## WORK INSTRUCTION
Find the word "block" below. Copy each line that has it.
BEGIN RAW DATA
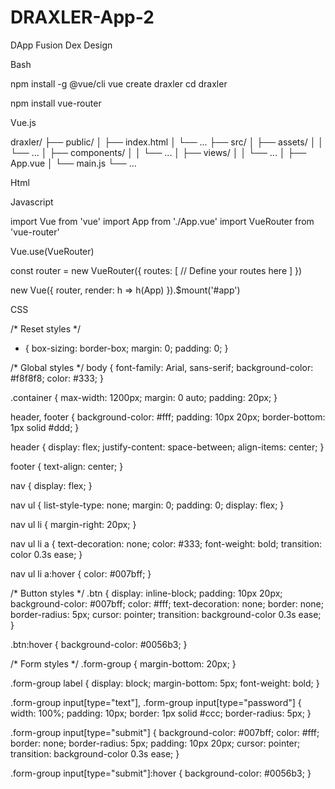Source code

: # DRAXLER-App-2
DApp Fusion Dex Design

Bash

npm install -g @vue/cli
vue create draxler
cd draxler

npm install vue-router

Vue.js

draxler/
├── public/
│   ├── index.html
│   └── ...
├── src/
│   ├── assets/
│   │   └── ...
│   ├── components/
│   │   └── ...
│   ├── views/
│   │   └── ...
│   ├── App.vue
│   └── main.js
└── ...

Html

<template>
  <div id="app">
    <header>
      <!-- Header content -->
    </header>
    <router-view></router-view>
    <footer>
      <!-- Footer content -->
    </footer>
  </div>
</template>

<script>
export default {
  name: 'App'
}
</script>

<style>
/* Global styles */
</style>

Javascript

import Vue from 'vue'
import App from './App.vue'
import VueRouter from 'vue-router'

Vue.use(VueRouter)

const router = new VueRouter({
  routes: [
    // Define your routes here
  ]
})

new Vue({
  router,
  render: h => h(App)
}).$mount('#app')

CSS

/* Reset styles */
* {
  box-sizing: border-box;
  margin: 0;
  padding: 0;
}

/* Global styles */
body {
  font-family: Arial, sans-serif;
  background-color: #f8f8f8;
  color: #333;
}

.container {
  max-width: 1200px;
  margin: 0 auto;
  padding: 20px;
}

header, footer {
  background-color: #fff;
  padding: 10px 20px;
  border-bottom: 1px solid #ddd;
}

header {
  display: flex;
  justify-content: space-between;
  align-items: center;
}

footer {
  text-align: center;
}

nav {
  display: flex;
}

nav ul {
  list-style-type: none;
  margin: 0;
  padding: 0;
  display: flex;
}

nav ul li {
  margin-right: 20px;
}

nav ul li a {
  text-decoration: none;
  color: #333;
  font-weight: bold;
  transition: color 0.3s ease;
}

nav ul li a:hover {
  color: #007bff;
}

/* Button styles */
.btn {
  display: inline-block;
  padding: 10px 20px;
  background-color: #007bff;
  color: #fff;
  text-decoration: none;
  border: none;
  border-radius: 5px;
  cursor: pointer;
  transition: background-color 0.3s ease;
}

.btn:hover {
  background-color: #0056b3;
}

/* Form styles */
.form-group {
  margin-bottom: 20px;
}

.form-group label {
  display: block;
  margin-bottom: 5px;
  font-weight: bold;
}

.form-group input[type="text"],
.form-group input[type="password"] {
  width: 100%;
  padding: 10px;
  border: 1px solid #ccc;
  border-radius: 5px;
}

.form-group input[type="submit"] {
  background-color: #007bff;
  color: #fff;
  border: none;
  border-radius: 5px;
  padding: 10px 20px;
  cursor: pointer;
  transition: background-color 0.3s ease;
}

.form-group input[type="submit"]:hover {
  background-color: #0056b3;
}

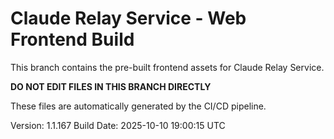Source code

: # Claude Relay Service - Web Frontend Build

This branch contains the pre-built frontend assets for Claude Relay Service.

**DO NOT EDIT FILES IN THIS BRANCH DIRECTLY**

These files are automatically generated by the CI/CD pipeline.

Version: 1.1.167
Build Date: 2025-10-10 19:00:15 UTC
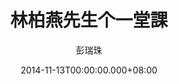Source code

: ---
issue: 96
title: 林柏燕先生个一堂課
author: 彭瑞珠
language: 四縣
date: 2014-11-13T00:00:00.000+08:00
topic: 人物
difficulty: 2
wikidata: Q98095921
wikidata_link: https://www.wikidata.org/wiki/Q98095921
---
END RAW DATA
## RESULT FOR THIS TASK
  display: inline-block;
  display: block;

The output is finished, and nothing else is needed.